Como, então, atender ao pedido dos “anjos” que conduzem o processo, para que lhes entreguemos total confiança, se não demonstram conhecimento de causa nos pontos mais básicos? Se falham nesse ponto, em que outros pontos podemos estar vulneráveis, enquanto os acadêmicos do direito que conduzem o processo se fiam em especialistas que os aconselham, sem porém nos permitir verificar todos os passos?
Um sistema eleitoral que não é compreensível e verificável pelo cidadão comum tampouco é compreensível e verificável por um magistrado do direito, e nos sujeita não só à insegurança que a dúvida traz, mas a abusos e fraudes por parte de especialistas e procesoss internos nos quais os magistrados podem estar depositando demasiada confiança, não por má fé, mas pela falta de conhecimento que publicamente demonstram.
Numa democracia confiável, os questionamentos quanto à confiabilidade dos procedimentos eleitorais e quanto às medidas de combate às fraudes seriam bem-vindas e respondidas com transparência, não com punições por litigação de má-fé. A supressão do dissenso da linha oficial, de que o processo é indubitavelmente confiável, só faz alimentar a suspeita de que a confiabilidade não se sustenta, é mero tema de propaganda, e que, se há necessidade de propaganda, interesses também há. Sistemas informáticos confiáveis se controem não pelo segredo, mas pela transparência e robustez dos processos, que, mesmo eles sendo conhecidos a fundo por potenciais adversários, permanecem robustos.

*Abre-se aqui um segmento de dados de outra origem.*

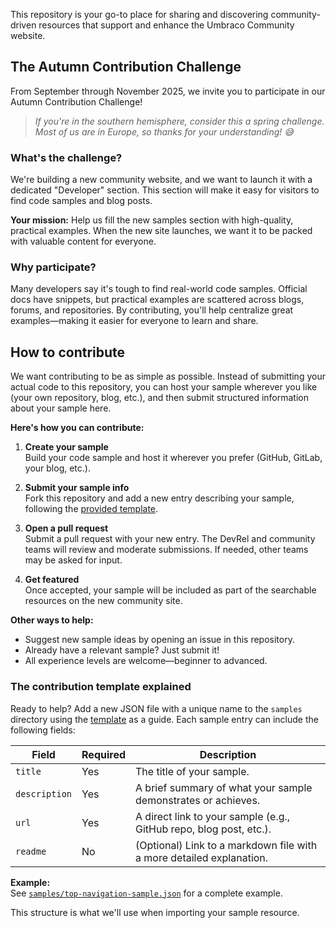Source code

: This repository is your go-to place for sharing and discovering community-driven resources that support and enhance the Umbraco Community website.

## The Autumn Contribution Challenge

From September through November 2025, we invite you to participate in our Autumn Contribution Challenge!

> _If you're in the southern hemisphere, consider this a spring challenge. Most of us are in Europe, so thanks for your understanding! 😅_

### What's the challenge?

We're building a new community website, and we want to launch it with a dedicated "Developer" section. This section will make it easy for visitors to find code samples and blog posts.

**Your mission:** Help us fill the new samples section with high-quality, practical examples. When the new site launches, we want it to be packed with valuable content for everyone.

### Why participate?

Many developers say it's tough to find real-world code samples. Official docs have snippets, but practical examples are scattered across blogs, forums, and repositories. By contributing, you'll help centralize great examples—making it easier for everyone to learn and share.

## How to contribute

We want contributing to be as simple as possible. Instead of submitting your actual code to this repository, you can host your sample wherever you like (your own repository, blog, etc.), and then submit structured information about your sample here.

**Here's how you can contribute:**

1. **Create your sample**  
    Build your code sample and host it wherever you prefer (GitHub, GitLab, your blog, etc.).

2. **Submit your sample info**  
    Fork this repository and add a new entry describing your sample, following the [provided template](samples/top-navigation-sample.json).

3. **Open a pull request**  
    Submit a pull request with your new entry. The DevRel and community teams will review and moderate submissions. If needed, other teams may be asked for input.

4. **Get featured**  
    Once accepted, your sample will be included as part of the searchable resources on the new community site.

**Other ways to help:**
- Suggest new sample ideas by opening an issue in this repository.
- Already have a relevant sample? Just submit it!
- All experience levels are welcome—beginner to advanced.

### The contribution template explained

Ready to help? Add a new JSON file with a unique name to the `samples` directory using the [template](samples/top-navigation-sample.json) as a guide. Each sample entry can include the following fields:

| Field         | Required | Description                                                                 |
|---------------|----------|-----------------------------------------------------------------------------|
| `title`       | Yes      | The title of your sample.                                                   |
| `description` | Yes      | A brief summary of what your sample demonstrates or achieves.               |
| `url`         | Yes      | A direct link to your sample (e.g., GitHub repo, blog post, etc.).          |
| `readme`      | No       | (Optional) Link to a markdown file with a more detailed explanation.        |

**Example:**  
See [`samples/top-navigation-sample.json`](samples/top-navigation-sample.json) for a complete example.

This structure is what we'll use when importing your sample resource.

Infelizmente, em nossa cultura, duvidar da robustez que daria confiabilidade aos procedimentos se confunde com questionar a honestidade dos responsáveis pelos processos.
Para não me alongar demais (resultados já começam a ser divulgados), não vou entrar no mérito da necessidade de conectar o identificador de digitais ou o teclado em que se registra o número do título à urna em que se registram os votos, receita para comprometer por projeto o segredo do voto; na divulgação de informação pessoal de eleitores, pelo TSE, através de aplicativos de celular, ou da confiabilidade de se apresentar uma tela de celular (programável para apresentar qualquer coisa) para poder votar mesmo que o sistema biométrico não reconheça o eleitor, ou de usar um dispositivo de rastreamento altamente poroso (o celular) como parte de um sistema que deveria preservar o sigilo do voto e que sequer deveria saber quem está votando.
Boa ciência, inclusive a de processos eleitorais, não se faz pela fé cega, pelo ufanismo barato e desinformado, nem pela exclusão de possibilidades de investigação e questionamento. Infelizmente, por ora, é esse o descaminho no qual vamos sendo conduzidos. Resta a nós demandar e torcer para que se iluminem as mentes dos responsáveis e que se tornem robustos, límpidos e transparentes os hoje obscuros e malcheirosos procedimentos eleitorais.